Just as the slump in China's Shanghai Composite Index in February had repercussions in the U.S. markets, so too might this export of inflation.

"Food inflation charts are pretty disturbing and will doubtless see further increases move through into the U.S. CPI and PPI," says an internal research memo issued to traders at J.M. Finn in London on March 16. "Do note that the key component driving Chinese inflation is the food side of their calculations. It is very hard to see how [second-half 2007] sees inflation tailing off within China as some notable commentators say they expect."

From an investment perspective, food manufacturers such as General Mills (GIS Quote), Kellogg (K Quote) and Tyson Foods (TSN Quote) may be some of the hardest hit by the hike in food prices.

"All food manufacturers are making price adjustments," General Mills Chairman and CEO Steve Sanger said in an interview with Dow Jones Newswires last week. "We're no exception to that."

In Mexico, manufacturers have already started to feel the pain of the inflation, with political consequences. In January, Mexico's President Felipe Calderon was forced to impose a price cap on tortillas of 35 cents a pound, after thousands stormed Mexico City's Central Square in protest of the massive rise in recent prices of tortillas.

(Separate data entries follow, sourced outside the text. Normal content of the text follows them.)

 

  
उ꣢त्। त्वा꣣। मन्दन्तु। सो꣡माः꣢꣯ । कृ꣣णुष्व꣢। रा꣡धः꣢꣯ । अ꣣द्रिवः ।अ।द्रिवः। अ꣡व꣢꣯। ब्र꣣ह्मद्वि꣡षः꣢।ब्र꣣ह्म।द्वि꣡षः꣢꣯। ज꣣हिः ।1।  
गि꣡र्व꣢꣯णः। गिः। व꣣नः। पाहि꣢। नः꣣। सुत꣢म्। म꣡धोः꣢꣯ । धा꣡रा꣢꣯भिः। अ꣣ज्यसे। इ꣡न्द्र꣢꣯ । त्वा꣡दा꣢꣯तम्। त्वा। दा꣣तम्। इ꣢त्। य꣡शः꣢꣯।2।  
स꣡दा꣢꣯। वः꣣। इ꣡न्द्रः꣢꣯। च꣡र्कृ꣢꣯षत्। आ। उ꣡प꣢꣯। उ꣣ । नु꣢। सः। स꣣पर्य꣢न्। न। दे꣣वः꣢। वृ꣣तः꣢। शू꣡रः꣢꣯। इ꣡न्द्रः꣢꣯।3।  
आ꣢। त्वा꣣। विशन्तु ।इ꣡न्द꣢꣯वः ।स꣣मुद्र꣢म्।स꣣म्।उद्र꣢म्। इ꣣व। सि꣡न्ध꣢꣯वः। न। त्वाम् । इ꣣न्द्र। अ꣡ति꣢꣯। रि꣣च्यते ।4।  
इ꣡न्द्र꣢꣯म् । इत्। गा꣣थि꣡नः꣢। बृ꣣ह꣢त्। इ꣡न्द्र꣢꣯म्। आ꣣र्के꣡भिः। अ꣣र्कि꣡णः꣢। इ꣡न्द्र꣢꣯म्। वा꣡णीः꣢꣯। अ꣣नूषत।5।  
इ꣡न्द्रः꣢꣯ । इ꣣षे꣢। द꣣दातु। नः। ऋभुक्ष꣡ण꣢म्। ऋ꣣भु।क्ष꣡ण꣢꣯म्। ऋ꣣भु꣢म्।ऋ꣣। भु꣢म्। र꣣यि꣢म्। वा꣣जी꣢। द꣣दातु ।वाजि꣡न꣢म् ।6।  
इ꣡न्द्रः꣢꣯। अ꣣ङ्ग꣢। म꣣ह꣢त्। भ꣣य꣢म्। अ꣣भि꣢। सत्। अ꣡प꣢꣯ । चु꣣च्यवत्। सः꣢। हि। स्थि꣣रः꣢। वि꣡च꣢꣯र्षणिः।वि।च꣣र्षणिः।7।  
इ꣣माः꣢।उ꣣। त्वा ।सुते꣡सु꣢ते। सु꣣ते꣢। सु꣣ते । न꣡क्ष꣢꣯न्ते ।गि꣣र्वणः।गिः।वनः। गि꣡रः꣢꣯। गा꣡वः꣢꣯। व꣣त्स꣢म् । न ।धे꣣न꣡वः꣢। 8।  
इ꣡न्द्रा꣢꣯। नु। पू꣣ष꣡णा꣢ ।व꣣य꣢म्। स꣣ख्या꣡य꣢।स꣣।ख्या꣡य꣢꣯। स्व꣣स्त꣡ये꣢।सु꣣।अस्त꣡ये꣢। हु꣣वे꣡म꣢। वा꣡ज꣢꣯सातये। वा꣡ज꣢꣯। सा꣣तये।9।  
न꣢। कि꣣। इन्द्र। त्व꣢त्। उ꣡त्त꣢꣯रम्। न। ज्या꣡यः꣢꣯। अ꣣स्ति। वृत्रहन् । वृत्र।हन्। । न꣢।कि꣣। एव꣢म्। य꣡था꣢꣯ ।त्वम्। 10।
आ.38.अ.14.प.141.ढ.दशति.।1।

Tortillas are a staple in the diets of most Mexicans and a key component of the Mexican economy. The price cap, which is 40% more than the price for tortillas only three months ago, is still generating political tension in the country. The hike in tortilla prices is believed to be a result of the demand for corn ethanol, generated by President Bush's recommendations for a fourfold increase in the use of the substance in his new "cleaner energy" initiative.

Another way manufacturers may pass on the price increases to consumers is in reducing the size of the packages of their products, many say. The rise in prices of sugar and corn may also force companies such as Coca-Cola (KO Quote) and Pepsi (PEP Quote) to lift prices in soft drinks and snacks.

Conversely, big food retailers such as Wal-Mart Stores (WMT Quote), Kroger (KR Quote), Costco (COST Quote) and Albertsons have been winners in the past year. Their ability to weather decreased margins vs. smaller traditional retailers while still keeping costs low gives them increasing prominence in the food retail market, writes Ephraim Leibtag, an analyst from the U.S. Department of Agriculture, in a December research report.

In clean fuels, next year the EU has stipulated that 6% of all diesel fuel produced in Europe must be biodiesel, as opposed to the current level of 2%. The demand for biodiesel has seen a rush in public listings of biodiesel producers on London's Alternative Investment Market, as well as hefty returns for shareholders. But such policy is putting pressure on countries that supply the vegetable components used to make the clean fuel.

The Philippines has voiced concern recently that it will be unable to meet demand for copra, a substance produced from coconuts that is used in the fuel. Such supply shortages would also put more pressure on food prices.